Start of Supplied records

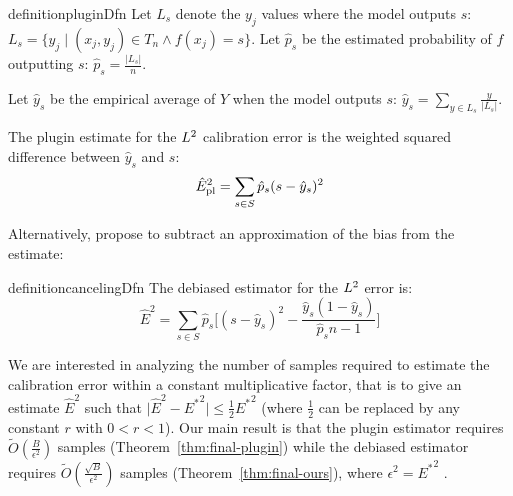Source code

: \begin{restatable}{definition}{pluginDfn}
\label{dfn:plugin-estimator}
  Let $L_s$ denote the $y_j$ values where the model outputs $s$: $L_s = \{ y_j \; | \; (x_j, y_j) \in T_n\wedge f(x_j) = s \}$. Let $\hat{p}_s$ be the estimated probability of $f$ outputting $s$:
$\hat{p}_s = \frac{|L_s|}{n}$.

Let $\hat y_s$ be the empirical average of $Y$ when the model outputs $s$: $\hat y_s = \sum_{y \in L_s} \frac{y}{|L_s|}$.

  The plugin estimate for the $L^2{}$ calibration error is the weighted squared difference between $\hat y_s$ and $s$:
\[ \hat{E}_{\textup{pl}}^2{} = \sum_{s \in S} \hat{p}_s (s - \hat y_s)^2 \]
\end{restatable}

Alternatively, \cite{brocker2012empirical, ferro2012bias} propose to subtract an approximation of the bias from the estimate:

\begin{restatable}{definition}{cancelingDfn}
  The debiased estimator for the $L^2$ error is:
\[ \hat{E}^2 = \sum_{s \in S} \hat{p}_s \Big[ (s - \hat{y}_s)^2 - \frac{\hat{y}_s(1 - \hat{y}_s)}{\hat{p}_sn-1} \Big] \]
\end{restatable}

We are interested in analyzing the number of samples required to estimate the calibration error within a constant multiplicative factor, that is to give an estimate $\hat{E}^2$ such that $\lvert \hat{E}^2 - {E^*}^2 \rvert \leq \frac{1}{2}{E^*}^2$ (where $\frac{1}{2}$ can be replaced by any constant $r$ with $0 < r < 1$). Our main result is that the plugin estimator requires $\widetilde{O}(\frac{B}{\epsilon^2})$ samples (Theorem~\ref{thm:final-plugin}) while the debiased estimator requires $\widetilde{O}(\frac{\sqrt{B}}{\epsilon^2})$ samples (Theorem~\ref{thm:final-ours}), where $\epsilon^2 = {E^*}^2$ .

End of Supplied records

Work item:
Only the number is wanted: how many lines in the entries above contain the word "where"?

Solution for this task:
2